### The task
Could you output every record again, exactly as given?

(Saved entries)
►

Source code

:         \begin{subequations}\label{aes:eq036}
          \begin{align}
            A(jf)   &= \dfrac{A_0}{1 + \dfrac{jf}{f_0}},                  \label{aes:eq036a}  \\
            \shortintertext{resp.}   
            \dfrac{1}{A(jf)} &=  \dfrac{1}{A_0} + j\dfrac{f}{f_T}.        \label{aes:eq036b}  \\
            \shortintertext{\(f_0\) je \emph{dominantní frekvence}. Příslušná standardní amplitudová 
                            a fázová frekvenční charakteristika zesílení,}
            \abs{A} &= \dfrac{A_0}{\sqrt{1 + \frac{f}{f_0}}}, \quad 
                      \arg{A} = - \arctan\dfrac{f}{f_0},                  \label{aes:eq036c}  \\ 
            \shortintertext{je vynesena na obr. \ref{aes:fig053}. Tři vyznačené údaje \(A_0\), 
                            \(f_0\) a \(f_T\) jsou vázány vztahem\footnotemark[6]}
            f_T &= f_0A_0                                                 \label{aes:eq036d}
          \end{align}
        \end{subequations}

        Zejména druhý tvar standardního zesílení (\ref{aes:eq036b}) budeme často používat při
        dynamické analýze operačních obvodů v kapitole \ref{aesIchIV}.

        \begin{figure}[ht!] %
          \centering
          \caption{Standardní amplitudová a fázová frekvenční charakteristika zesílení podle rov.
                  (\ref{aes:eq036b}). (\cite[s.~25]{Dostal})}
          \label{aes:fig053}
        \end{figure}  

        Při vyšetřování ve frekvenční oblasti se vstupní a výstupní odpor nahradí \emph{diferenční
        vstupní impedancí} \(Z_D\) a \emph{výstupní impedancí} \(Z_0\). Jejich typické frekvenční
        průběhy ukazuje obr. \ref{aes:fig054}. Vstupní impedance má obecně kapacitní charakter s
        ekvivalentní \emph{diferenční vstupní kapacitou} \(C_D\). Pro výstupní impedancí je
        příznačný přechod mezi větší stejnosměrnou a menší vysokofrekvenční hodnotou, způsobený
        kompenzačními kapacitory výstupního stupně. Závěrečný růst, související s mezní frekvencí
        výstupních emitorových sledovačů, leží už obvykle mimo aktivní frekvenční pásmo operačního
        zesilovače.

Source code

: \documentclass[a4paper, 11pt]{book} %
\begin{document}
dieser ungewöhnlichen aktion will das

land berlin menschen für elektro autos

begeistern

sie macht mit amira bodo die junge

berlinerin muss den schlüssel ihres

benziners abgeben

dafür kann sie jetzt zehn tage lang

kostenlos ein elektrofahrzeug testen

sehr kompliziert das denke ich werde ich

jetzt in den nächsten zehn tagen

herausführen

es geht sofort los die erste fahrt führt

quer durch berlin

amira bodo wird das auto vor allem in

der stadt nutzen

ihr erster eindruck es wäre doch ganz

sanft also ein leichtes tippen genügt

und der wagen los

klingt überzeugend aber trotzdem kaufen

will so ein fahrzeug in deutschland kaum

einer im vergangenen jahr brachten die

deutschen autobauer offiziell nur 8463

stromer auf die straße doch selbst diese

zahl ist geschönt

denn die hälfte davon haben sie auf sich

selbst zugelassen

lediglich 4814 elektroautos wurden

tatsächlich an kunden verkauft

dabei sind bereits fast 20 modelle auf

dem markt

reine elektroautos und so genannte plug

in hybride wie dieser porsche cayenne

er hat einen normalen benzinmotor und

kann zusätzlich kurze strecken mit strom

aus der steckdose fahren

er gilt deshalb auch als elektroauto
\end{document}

◄

### Expected answer
Source code

:         \begin{subequations}\label{aes:eq036}
          \begin{align}
            A(jf)   &= \dfrac{A_0}{1 + \dfrac{jf}{f_0}},                  \label{aes:eq036a}  \\
            \shortintertext{resp.}   
            \dfrac{1}{A(jf)} &=  \dfrac{1}{A_0} + j\dfrac{f}{f_T}.        \label{aes:eq036b}  \\
            \shortintertext{\(f_0\) je \emph{dominantní frekvence}. Příslušná standardní amplitudová 
                            a fázová frekvenční charakteristika zesílení,}
            \abs{A} &= \dfrac{A_0}{\sqrt{1 + \frac{f}{f_0}}}, \quad 
                      \arg{A} = - \arctan\dfrac{f}{f_0},                  \label{aes:eq036c}  \\ 
            \shortintertext{je vynesena na obr. \ref{aes:fig053}. Tři vyznačené údaje \(A_0\), 
                            \(f_0\) a \(f_T\) jsou vázány vztahem\footnotemark[6]}
            f_T &= f_0A_0                                                 \label{aes:eq036d}
          \end{align}
        \end{subequations}

        Zejména druhý tvar standardního zesílení (\ref{aes:eq036b}) budeme často používat při
        dynamické analýze operačních obvodů v kapitole \ref{aesIchIV}.

        \begin{figure}[ht!] %
          \centering
          \caption{Standardní amplitudová a fázová frekvenční charakteristika zesílení podle rov.
                  (\ref{aes:eq036b}). (\cite[s.~25]{Dostal})}
          \label{aes:fig053}
        \end{figure}  

        Při vyšetřování ve frekvenční oblasti se vstupní a výstupní odpor nahradí \emph{diferenční
        vstupní impedancí} \(Z_D\) a \emph{výstupní impedancí} \(Z_0\). Jejich typické frekvenční
        průběhy ukazuje obr. \ref{aes:fig054}. Vstupní impedance má obecně kapacitní charakter s
        ekvivalentní \emph{diferenční vstupní kapacitou} \(C_D\). Pro výstupní impedancí je
        příznačný přechod mezi větší stejnosměrnou a menší vysokofrekvenční hodnotou, způsobený
        kompenzačními kapacitory výstupního stupně. Závěrečný růst, související s mezní frekvencí
        výstupních emitorových sledovačů, leží už obvykle mimo aktivní frekvenční pásmo operačního
        zesilovače.

Source code

: \documentclass[a4paper, 11pt]{book} %
\begin{document}
dieser ungewöhnlichen aktion will das

land berlin menschen für elektro autos

begeistern

sie macht mit amira bodo die junge

berlinerin muss den schlüssel ihres

benziners abgeben

dafür kann sie jetzt zehn tage lang

kostenlos ein elektrofahrzeug testen

sehr kompliziert das denke ich werde ich

jetzt in den nächsten zehn tagen

herausführen

es geht sofort los die erste fahrt führt

quer durch berlin

amira bodo wird das auto vor allem in

der stadt nutzen

ihr erster eindruck es wäre doch ganz

sanft also ein leichtes tippen genügt

und der wagen los

klingt überzeugend aber trotzdem kaufen

will so ein fahrzeug in deutschland kaum

einer im vergangenen jahr brachten die

deutschen autobauer offiziell nur 8463

stromer auf die straße doch selbst diese

zahl ist geschönt

denn die hälfte davon haben sie auf sich

selbst zugelassen

lediglich 4814 elektroautos wurden

tatsächlich an kunden verkauft

dabei sind bereits fast 20 modelle auf

dem markt

reine elektroautos und so genannte plug

in hybride wie dieser porsche cayenne

er hat einen normalen benzinmotor und

kann zusätzlich kurze strecken mit strom

aus der steckdose fahren

er gilt deshalb auch als elektroauto
\end{document}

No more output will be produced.